Exercise instructions: From the data below, retype exactly the lines starting with the one that contains "- Specifies whether the namespace is stale." and ending with the one that contains "- Name of the hierarchy object.", both included.

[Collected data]
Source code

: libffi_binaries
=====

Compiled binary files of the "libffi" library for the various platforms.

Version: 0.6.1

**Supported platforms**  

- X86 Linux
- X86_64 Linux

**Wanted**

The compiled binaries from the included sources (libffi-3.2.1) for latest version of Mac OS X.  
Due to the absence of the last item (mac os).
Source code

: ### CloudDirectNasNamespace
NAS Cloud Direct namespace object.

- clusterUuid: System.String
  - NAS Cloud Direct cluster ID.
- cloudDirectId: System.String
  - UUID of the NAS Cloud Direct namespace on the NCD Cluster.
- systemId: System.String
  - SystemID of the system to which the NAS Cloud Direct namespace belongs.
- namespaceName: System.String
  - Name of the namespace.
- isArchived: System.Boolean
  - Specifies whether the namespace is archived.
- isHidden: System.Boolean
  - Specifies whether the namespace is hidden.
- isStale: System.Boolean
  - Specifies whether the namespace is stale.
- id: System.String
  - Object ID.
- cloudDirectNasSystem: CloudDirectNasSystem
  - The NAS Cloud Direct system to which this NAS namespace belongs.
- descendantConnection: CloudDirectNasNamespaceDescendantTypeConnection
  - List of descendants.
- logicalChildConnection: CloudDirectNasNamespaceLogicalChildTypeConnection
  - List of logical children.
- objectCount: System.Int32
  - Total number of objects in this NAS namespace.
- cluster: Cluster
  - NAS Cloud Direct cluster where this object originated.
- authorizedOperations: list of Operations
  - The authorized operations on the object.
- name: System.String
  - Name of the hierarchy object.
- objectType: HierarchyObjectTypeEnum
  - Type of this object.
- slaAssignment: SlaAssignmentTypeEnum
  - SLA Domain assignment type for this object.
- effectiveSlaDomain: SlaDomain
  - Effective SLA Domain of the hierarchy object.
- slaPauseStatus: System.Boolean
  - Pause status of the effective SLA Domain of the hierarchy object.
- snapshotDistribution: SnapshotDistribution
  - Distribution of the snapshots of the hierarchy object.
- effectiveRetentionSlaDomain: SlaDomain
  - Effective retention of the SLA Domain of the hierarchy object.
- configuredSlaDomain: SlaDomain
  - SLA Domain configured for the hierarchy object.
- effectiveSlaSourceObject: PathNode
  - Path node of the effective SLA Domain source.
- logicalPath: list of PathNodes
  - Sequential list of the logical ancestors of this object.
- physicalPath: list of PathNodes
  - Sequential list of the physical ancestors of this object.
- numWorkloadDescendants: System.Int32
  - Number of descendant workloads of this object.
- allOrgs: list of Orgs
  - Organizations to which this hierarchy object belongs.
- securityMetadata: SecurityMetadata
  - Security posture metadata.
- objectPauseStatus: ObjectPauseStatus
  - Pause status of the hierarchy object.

Output:
  - Specifies whether the namespace is stale.
- id: System.String
  - Object ID.
- cloudDirectNasSystem: CloudDirectNasSystem
  - The NAS Cloud Direct system to which this NAS namespace belongs.
- descendantConnection: CloudDirectNasNamespaceDescendantTypeConnection
  - List of descendants.
- logicalChildConnection: CloudDirectNasNamespaceLogicalChildTypeConnection
  - List of logical children.
- objectCount: System.Int32
  - Total number of objects in this NAS namespace.
- cluster: Cluster
  - NAS Cloud Direct cluster where this object originated.
- authorizedOperations: list of Operations
  - The authorized operations on the object.
- name: System.String
  - Name of the hierarchy object.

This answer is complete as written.